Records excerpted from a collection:
[Start of section]
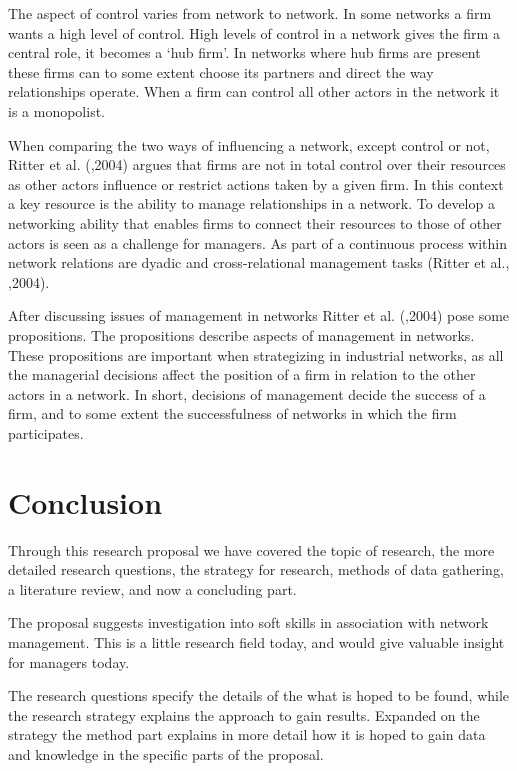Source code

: \documentclass[12pt,journal,compsoc]{IEEEtran}
\begin{document}
The aspect of control varies from network to network. In some networks a firm wants a high level of control. High levels of control in a network gives the firm a central role, it becomes a ‘hub firm’. In networks where hub firms are present these firms can to some extent choose its partners and direct the way relationships operate. When a firm can control all other actors in the network it is a monopolist.

When comparing the two ways of influencing a network, except control or not,
Ritter et al. (\cite{ritter},2004) argues that firms are not in total control
over their resources as other actors influence or restrict actions taken by a
given firm. In this context a key resource is the ability to manage
relationships in a network. To develop a networking ability that enables firms
to connect their resources to those of other actors is seen as a challenge for
managers. As part of a continuous process within network relations are dyadic
and cross-relational management tasks (Ritter et al., \cite{ritter},2004).

After discussing issues of management in networks Ritter et al.
(\cite{ritter},2004) pose some propositions. The propositions describe aspects
of management in networks. These propositions are important when strategizing in
industrial networks, as all the managerial decisions affect the position of a
firm in relation to the other actors in a network. In short, decisions of
management decide the success of a firm, and to some extent the successfulness
of networks in which the firm participates. 

\section{Conclusion}

Through this research proposal we have covered the topic of research, the more
detailed research questions, the strategy for research, methods of data
gathering, a literature review, and now a concluding part. 

The proposal suggests investigation into soft skills in association with
network management. This is a little research field today, and would give
valuable insight for managers today.

The research questions specify the details of the what is hoped to be found,
while the research strategy explains the approach to gain results. Expanded on
the strategy the method part explains in more detail how it is hoped to gain
data and knowledge in the specific parts of the proposal. 
\end{document}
[End of section]
EXERCISE INSTRUCTIONS ▸
Write down only the number of lines above where the word "firms" occurs.

THE COMPLETED TASK ▸
3